REQUIREMENT: All lines below starting at the one that holds "writen in Spectre)" and ending at the one that holds "not feature complete." should be printed exactly, ends included. Pictures should not be printed, nor anything else.

[RECORDS PROVIDED]

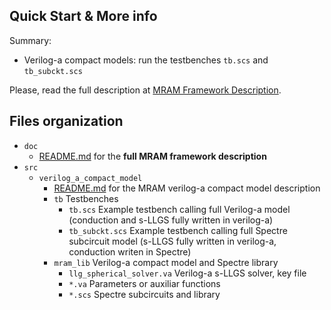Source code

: ## Quick Start & More info
Summary:
* Verilog-a compact models: run the testbenches `tb.scs` and `tb_subckt.scs`

Please, read the full description at [MRAM Framework Description](./doc/README.md).


## Files organization
* `doc`
	* [README.md](./doc/README.md) for the **full MRAM framework description**
* `src`
	* `verilog_a_compact_model`
		* [README.md](./verilog_a_compact_model/README.md) for the MRAM verilog-a compact model description
		* `tb` Testbenches
			* `tb.scs` Example testbench calling full Verilog-a model (conduction and s-LLGS fully written in verilog-a)
			* `tb_subckt.scs` Example testbench calling full Spectre subcircuit model (s-LLGS fully written in verilog-a, conduction writen in Spectre)
		* `mram_lib` Verilog-a compact model and Spectre library
			* `llg_spherical_solver.va` Verilog-a s-LLGS solver, key file
			* `*.va` Parameters or auxiliar functions
			* `*.scs` Spectre subcircuits and library
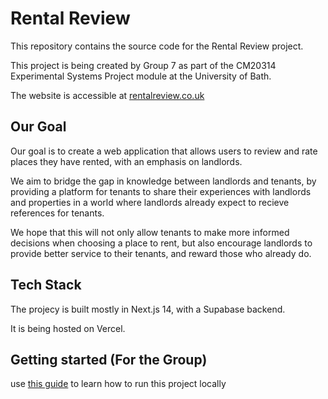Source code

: # Rental Review

This repository contains the source code for the Rental Review project.

This project is being created by Group 7 as part of the CM20314 Experimental Systems Project module at the University of Bath.

The website is accessible at [rentalreview.co.uk](https://rentalreview.co.uk)

## Our Goal

Our goal is to create a web application that allows users to review and rate places they have rented, with an emphasis on landlords.

We aim to bridge the gap in knowledge between landlords and tenants, by providing a platform for tenants to share their experiences with landlords and properties in a world where landlords already expect to recieve references for tenants.

We hope that this will not only allow tenants to make more informed decisions when choosing a place to rent, but also encourage landlords to provide better service to their tenants, and reward those who already do.

## Tech Stack

The projecy is built mostly in Next.js 14, with a Supabase backend.

It is being hosted on Vercel.

## Getting started (For the Group)

use [this guide](https://cm20314-group7-2023.atlassian.net/wiki/x/7oAi) to learn how to run this project locally
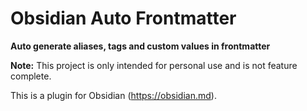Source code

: # Obsidian Auto Frontmatter

**Auto generate aliases, tags and custom values in frontmatter**

**Note:** This project is only intended for personal use and is not feature complete.

This is a plugin for Obsidian (https://obsidian.md).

[/RECORDS PROVIDED]

RESPONSE TO THE TASK:
			* `tb_subckt.scs` Example testbench calling full Spectre subcircuit model (s-LLGS fully written in verilog-a, conduction writen in Spectre)
		* `mram_lib` Verilog-a compact model and Spectre library
			* `llg_spherical_solver.va` Verilog-a s-LLGS solver, key file
			* `*.va` Parameters or auxiliar functions
			* `*.scs` Spectre subcircuits and library
Source code

: # Rental Review

This repository contains the source code for the Rental Review project.

This project is being created by Group 7 as part of the CM20314 Experimental Systems Project module at the University of Bath.

The website is accessible at [rentalreview.co.uk](https://rentalreview.co.uk)

## Our Goal

Our goal is to create a web application that allows users to review and rate places they have rented, with an emphasis on landlords.

We aim to bridge the gap in knowledge between landlords and tenants, by providing a platform for tenants to share their experiences with landlords and properties in a world where landlords already expect to recieve references for tenants.

We hope that this will not only allow tenants to make more informed decisions when choosing a place to rent, but also encourage landlords to provide better service to their tenants, and reward those who already do.

## Tech Stack

The projecy is built mostly in Next.js 14, with a Supabase backend.

It is being hosted on Vercel.

## Getting started (For the Group)

use [this guide](https://cm20314-group7-2023.atlassian.net/wiki/x/7oAi) to learn how to run this project locally
Source code

: # Obsidian Auto Frontmatter

**Auto generate aliases, tags and custom values in frontmatter**

**Note:** This project is only intended for personal use and is not feature complete.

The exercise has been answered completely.